South Asian Institute of Technology and Medicine
- Type: Private
- Established: 2008; 18 years ago
- Affiliations: General Sir John Kotelawala Defence University
- President: Dr. Neville Fernando
- Vice-Chancellor: Prof. Ananda Samarasekara
- Faculty: 194
- Location: Malabe, Sri Lanka
- Campus: Main Campus, 4 acres (Suburban), Malabe;
- Colors: Blue, green
- Website: www.saitm.edu.lk

= South Asian Institute of Technology and Medicine =

South Asian Educational Institute

The South Asian Institute of Technology and Medicine (SAITM) (originally known as the South Asian Institute of Technology and Management) is a privately owned educational institution providing higher education in Sri Lanka. It is recognised as a degree awarding institute under section 25A of the Universities Act No. 16 of 1978. In 2018, the parliament of Sri Lanka passed a special provisions act to abolish SAITM Medical faculty and to transfer the students to General Sir John Kotelawala Defence University.

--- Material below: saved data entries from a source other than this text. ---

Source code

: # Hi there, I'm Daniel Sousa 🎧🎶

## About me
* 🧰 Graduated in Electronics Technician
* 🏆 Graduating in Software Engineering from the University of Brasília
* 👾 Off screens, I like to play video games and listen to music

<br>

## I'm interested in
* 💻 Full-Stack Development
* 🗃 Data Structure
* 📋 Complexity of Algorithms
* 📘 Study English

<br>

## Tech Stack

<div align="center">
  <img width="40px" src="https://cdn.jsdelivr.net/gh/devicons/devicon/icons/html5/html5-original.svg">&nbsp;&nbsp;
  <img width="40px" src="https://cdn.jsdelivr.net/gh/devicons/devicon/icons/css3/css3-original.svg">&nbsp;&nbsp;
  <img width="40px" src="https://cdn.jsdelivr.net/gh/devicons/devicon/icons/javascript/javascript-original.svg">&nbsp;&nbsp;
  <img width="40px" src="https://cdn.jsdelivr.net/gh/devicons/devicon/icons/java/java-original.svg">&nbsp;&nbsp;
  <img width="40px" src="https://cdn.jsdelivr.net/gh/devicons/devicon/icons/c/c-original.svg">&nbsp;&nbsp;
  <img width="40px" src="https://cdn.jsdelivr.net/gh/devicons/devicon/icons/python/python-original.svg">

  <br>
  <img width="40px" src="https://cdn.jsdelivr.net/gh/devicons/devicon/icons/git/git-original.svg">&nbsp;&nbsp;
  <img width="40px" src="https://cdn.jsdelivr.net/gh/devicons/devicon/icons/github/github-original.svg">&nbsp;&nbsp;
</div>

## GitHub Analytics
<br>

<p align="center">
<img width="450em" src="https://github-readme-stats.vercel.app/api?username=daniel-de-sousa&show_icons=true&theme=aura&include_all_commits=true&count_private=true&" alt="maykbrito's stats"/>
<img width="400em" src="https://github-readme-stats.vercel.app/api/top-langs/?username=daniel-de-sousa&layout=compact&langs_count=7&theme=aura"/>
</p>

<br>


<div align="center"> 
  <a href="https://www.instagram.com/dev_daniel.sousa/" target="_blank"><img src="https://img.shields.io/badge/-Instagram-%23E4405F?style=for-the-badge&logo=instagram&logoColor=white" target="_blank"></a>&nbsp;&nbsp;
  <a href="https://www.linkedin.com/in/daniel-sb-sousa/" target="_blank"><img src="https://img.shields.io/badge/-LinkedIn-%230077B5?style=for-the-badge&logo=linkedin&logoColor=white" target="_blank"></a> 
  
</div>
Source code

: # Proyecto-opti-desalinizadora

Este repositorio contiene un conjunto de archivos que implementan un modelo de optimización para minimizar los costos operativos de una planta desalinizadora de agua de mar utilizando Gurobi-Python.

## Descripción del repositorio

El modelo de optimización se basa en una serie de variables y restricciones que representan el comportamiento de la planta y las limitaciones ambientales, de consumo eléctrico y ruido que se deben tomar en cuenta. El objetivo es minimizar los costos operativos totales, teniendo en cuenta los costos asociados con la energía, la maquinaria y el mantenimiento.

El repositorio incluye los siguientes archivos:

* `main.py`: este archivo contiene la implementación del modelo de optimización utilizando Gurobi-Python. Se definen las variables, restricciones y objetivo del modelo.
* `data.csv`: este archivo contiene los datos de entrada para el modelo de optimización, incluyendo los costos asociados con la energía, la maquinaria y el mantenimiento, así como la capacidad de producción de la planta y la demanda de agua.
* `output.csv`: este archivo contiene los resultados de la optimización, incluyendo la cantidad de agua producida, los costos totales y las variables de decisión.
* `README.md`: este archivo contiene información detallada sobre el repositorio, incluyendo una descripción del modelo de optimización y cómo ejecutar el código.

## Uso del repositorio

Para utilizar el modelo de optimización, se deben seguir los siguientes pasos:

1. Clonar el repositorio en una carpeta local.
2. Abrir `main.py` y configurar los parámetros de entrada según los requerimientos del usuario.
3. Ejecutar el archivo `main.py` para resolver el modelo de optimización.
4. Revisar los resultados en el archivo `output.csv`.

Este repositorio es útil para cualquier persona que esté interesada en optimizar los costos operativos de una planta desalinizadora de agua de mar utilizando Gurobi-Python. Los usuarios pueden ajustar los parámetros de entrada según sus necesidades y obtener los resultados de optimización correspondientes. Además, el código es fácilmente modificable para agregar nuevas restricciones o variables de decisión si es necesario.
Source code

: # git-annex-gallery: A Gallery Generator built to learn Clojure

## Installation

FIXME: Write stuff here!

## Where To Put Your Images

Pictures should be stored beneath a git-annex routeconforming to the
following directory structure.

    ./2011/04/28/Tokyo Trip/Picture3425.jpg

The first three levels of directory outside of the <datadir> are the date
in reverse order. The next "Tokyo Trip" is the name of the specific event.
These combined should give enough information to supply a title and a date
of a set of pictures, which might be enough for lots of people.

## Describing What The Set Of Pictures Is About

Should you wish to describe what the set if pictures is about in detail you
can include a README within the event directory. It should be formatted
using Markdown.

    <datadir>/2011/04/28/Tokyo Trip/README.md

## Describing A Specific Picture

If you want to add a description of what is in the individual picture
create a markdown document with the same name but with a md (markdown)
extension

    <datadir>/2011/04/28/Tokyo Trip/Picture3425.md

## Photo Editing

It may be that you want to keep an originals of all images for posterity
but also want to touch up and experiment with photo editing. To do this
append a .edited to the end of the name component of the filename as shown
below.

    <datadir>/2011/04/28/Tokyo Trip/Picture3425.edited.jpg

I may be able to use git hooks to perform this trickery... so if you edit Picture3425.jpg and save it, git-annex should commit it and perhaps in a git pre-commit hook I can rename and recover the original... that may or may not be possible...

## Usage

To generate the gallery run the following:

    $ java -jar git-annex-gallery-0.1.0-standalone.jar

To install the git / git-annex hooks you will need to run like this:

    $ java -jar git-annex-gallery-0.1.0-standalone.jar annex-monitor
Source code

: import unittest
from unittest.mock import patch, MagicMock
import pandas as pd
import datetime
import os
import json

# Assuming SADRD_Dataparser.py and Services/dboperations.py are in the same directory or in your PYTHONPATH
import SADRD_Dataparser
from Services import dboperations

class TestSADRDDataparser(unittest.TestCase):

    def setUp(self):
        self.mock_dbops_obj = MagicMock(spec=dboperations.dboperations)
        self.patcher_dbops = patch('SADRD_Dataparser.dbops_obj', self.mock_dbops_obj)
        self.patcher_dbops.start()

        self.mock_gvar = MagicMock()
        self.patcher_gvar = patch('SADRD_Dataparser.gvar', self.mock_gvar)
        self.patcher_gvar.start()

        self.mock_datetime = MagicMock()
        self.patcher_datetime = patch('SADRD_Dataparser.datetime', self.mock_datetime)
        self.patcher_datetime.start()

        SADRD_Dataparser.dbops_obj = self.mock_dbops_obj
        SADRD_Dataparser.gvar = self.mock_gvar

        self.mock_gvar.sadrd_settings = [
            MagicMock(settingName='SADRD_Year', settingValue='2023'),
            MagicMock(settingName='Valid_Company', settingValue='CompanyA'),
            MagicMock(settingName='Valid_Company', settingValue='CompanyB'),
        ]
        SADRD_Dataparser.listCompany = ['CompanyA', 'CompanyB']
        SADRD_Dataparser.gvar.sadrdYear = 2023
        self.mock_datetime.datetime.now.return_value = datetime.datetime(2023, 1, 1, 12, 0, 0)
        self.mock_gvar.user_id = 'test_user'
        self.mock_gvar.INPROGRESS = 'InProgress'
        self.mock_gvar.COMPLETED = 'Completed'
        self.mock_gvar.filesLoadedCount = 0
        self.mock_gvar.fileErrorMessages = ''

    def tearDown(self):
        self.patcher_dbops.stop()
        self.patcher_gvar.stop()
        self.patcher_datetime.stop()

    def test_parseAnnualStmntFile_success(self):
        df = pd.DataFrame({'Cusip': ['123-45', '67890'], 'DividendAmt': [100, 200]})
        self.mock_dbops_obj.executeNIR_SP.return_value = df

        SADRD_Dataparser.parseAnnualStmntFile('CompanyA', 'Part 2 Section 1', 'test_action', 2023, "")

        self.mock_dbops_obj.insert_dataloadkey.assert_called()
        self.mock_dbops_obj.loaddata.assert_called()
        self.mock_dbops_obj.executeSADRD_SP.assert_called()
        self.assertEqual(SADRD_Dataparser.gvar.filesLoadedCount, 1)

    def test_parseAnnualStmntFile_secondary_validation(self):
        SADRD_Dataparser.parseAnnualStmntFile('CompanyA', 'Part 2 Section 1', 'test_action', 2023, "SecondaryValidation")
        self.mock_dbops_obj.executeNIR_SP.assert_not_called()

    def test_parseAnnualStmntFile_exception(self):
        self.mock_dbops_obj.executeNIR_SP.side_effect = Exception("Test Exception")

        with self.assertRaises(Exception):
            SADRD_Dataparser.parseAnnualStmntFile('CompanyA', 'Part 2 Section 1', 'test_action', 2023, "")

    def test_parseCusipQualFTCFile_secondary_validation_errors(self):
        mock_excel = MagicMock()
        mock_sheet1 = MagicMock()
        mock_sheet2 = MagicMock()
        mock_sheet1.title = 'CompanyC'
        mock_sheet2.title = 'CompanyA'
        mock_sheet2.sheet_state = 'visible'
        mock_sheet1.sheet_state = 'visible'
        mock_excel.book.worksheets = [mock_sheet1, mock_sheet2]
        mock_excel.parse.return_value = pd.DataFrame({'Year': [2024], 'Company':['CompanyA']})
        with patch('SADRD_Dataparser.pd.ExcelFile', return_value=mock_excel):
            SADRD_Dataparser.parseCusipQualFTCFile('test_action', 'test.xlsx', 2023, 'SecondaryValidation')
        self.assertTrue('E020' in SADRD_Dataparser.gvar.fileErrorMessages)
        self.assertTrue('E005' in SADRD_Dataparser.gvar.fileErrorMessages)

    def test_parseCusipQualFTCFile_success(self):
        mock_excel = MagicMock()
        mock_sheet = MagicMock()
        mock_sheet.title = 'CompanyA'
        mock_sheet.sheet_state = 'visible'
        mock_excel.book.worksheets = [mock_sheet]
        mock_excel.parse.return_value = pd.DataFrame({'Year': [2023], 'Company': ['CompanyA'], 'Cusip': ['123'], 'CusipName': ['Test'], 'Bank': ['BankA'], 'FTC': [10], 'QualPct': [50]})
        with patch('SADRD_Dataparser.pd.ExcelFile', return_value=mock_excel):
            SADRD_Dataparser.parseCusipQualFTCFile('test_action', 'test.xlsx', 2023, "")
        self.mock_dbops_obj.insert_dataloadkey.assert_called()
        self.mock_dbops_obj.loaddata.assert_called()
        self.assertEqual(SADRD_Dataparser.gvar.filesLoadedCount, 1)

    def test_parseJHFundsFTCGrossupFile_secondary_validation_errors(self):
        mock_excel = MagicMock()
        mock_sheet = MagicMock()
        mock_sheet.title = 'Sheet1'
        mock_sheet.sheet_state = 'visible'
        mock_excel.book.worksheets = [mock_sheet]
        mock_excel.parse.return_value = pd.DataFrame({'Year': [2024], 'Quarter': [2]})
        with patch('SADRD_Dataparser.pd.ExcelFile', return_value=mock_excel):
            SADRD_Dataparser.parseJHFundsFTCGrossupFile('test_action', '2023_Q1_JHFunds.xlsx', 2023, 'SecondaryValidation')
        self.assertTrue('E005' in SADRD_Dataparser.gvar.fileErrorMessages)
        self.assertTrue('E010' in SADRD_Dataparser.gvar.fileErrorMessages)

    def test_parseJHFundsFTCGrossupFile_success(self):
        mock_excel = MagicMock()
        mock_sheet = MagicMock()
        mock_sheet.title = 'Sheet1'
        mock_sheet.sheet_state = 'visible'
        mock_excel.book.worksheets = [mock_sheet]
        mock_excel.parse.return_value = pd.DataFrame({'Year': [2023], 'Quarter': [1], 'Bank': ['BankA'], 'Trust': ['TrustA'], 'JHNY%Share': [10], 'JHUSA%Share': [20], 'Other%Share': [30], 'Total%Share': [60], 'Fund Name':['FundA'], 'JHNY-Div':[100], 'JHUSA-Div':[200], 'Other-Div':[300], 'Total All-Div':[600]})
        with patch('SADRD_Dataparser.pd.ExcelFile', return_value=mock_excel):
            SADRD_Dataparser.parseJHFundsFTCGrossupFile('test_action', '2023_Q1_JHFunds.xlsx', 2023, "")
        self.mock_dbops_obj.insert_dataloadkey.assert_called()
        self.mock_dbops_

SAITM has become a highly controversial national issue with various segments questioning its standards and legality in terms of its operations as the only private medical school in the country. In July 2016 the government of Sri Lanka suspended the provision for new admissions at the medical faculty of SAITM. In February 2017 the Court of Appeal of Sri Lanka upheld its legality and the validity of the medical degrees awarded by it, instructing the Sri Lanka Medical Council (SLMC) register its graduates as medical doctors. SLMC has since appealed the decision to the Supreme Court, while as of yet the SLMC has not recognized the medical degree of SAITM for the purpose of Registration to Practise Medicine and Surgery in Sri Lanka under the Medical Ordinance. The SAITM medical course is one of only 17 programs worldwide that The General Medical Council of the United Kingdom has noted specifically by name as "medical qualifications (they) do not accept" and is the only Sri Lankan Medical course not accepted by the GMC. In September 2018, the Supreme Court of Sri Lanka upheld the decisions of the Court of Appeal ruling which directed the Sri Lanka Medical Council to register MBBS graduates of the SAITM.

==History==
The South Asian Institute of Technology and Medicine was established in 2008 by Dr. Neville Fernando with the aim to provide tertiary qualifications in medicine, engineering, and information technology, management and finance, and information communication technology and media. The institute was initially affiliated with the Nizhny Novgorod State Medical Academy (Russia), the Asian Institute of Technology (Thailand) and Buckinghamshire New University (England), awarding degrees through those respective institutes. In 2011 SAITM applied for recognition from the University Grants Commission (UGC) as a degree awarding institution, with the ability to award its own degrees. The UGC, in 2013, granted SAITM a degree awarding status despite protests from the Inter-University Students’ Federation (IUSF) and the Government Medical Officers’ Association (GMOA). SAITM held their first convocation in March 2013, conferring degrees to ten students from the Faculty of ICT and Media and eighteen students from the Faculty of Management and Finance.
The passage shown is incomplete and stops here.